Methodology for indicator calculation
The data for the nationally designated protected areas inventory are delivered by the Eionet partnership countries as spatial and tabular information. The inventory began in 1995 under the CORINE programme of the European Commission. The dataset is used by the EEA and, among others, the UNEP-WCMC for their main European and global assessments, products and services.
Natura 2000 is based on the 1979 Birds Directive and the 1992 Habitats Directive. The European database of Natura 2000 sites consists of a compilation of the data submitted by the Member States of the European Union. This European database is generally updated once a year to take into account any updating of national databases by Member States. However, the release of a new EU-wide database does not necessarily mean that a particular national dataset has recently been updated.
Nationally designated protected areas (CDDA) and Natura 2000 datasets are merged and dissolved to remove overlapping site designations in the datasets. The same geographical area may be designated several times under different legislation.

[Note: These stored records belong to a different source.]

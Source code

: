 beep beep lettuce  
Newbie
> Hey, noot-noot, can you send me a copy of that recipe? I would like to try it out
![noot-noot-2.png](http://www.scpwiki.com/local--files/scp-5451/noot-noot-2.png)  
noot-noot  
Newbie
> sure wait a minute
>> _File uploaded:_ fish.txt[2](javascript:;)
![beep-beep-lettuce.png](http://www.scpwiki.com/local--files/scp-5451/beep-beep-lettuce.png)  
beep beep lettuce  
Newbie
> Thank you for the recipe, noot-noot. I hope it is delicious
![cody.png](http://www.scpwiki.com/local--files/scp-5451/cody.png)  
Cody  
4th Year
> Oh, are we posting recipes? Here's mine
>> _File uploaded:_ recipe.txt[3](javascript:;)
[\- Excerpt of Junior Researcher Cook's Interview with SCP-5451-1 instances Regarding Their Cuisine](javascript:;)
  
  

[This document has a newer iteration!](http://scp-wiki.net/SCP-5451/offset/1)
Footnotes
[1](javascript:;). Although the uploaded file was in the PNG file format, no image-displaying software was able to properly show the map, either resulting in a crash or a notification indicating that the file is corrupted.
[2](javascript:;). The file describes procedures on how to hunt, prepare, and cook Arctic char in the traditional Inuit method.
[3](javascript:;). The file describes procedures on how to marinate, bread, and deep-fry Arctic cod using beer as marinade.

To reach the net area under protection in the EU, such overlapping designations are removed from the dataset while the source of the designation (national designation vs Natura 2000 designation) is kept.
Methodology for gap filling
No methodology for gap filling has been specified.
- Protected areas in Europe - an overview EEA Report No 5/2012
The establishment of protected areas is a direct response to concerns over biodiversity loss, so an indicator that measures protected area coverage is a valuable indication of commitment to conserving biodiversity and reducing biodiversity loss at a range of levels.
Comprehensive data on officially designated protected areas are regularly compiled and there is international acceptance of the use of the indicator at the global, regional and national scales.
The new EU Biodiversity strategy for 2030 contains specific commitments and actions to be delivered by 2030, including establishing a larger EU-wide network of protected areas on land and at sea, building upon existing Natura 2000 areas, with strict protection for areas of very high biodiversity and climate value.
The key commitments for nature protection in the EU biodiversity strategy for 2030 are:
1. Legally protect a minimum of 30% of the EU’s land area and 30% of the EU’s sea area and integrate ecological corridors, as part of a true Trans-European Nature Network.
2. Strictly protect at least a third of the EU’s protected areas, including all remaining EU primary and old-growth forests.
3. Effectively manage all protected areas, defining clear conservation objectives and measures, and monitoring them appropriately.
At global level, conservation of protected areas has been a part of the post-2020 global biodiversity framework.
Related policy documents
- EU Biodiversity Strategy for 2030. The European Commission has adopted the new EU Biodiversity Strategy for 2030 and an associated Action Plan (annex) — a comprehensive, ambitious, long-term plan for protecting nature and reversing the degradation of ecosystems. It aims to put Europe's biodiversity on a path to recovery by 2030 with benefits for people, the climate and the planet. It aims to build our societies’ resilience to future threats such as climate change impacts, forest fires, food insecurity or disease outbreaks, including by protecting wildlife and fighting illegal wildlife trade. A core part of the European Green Deal, the Biodiversity Strategy will also support a green recovery following the Covid-19 pandemic.
No uncertainties have been specified.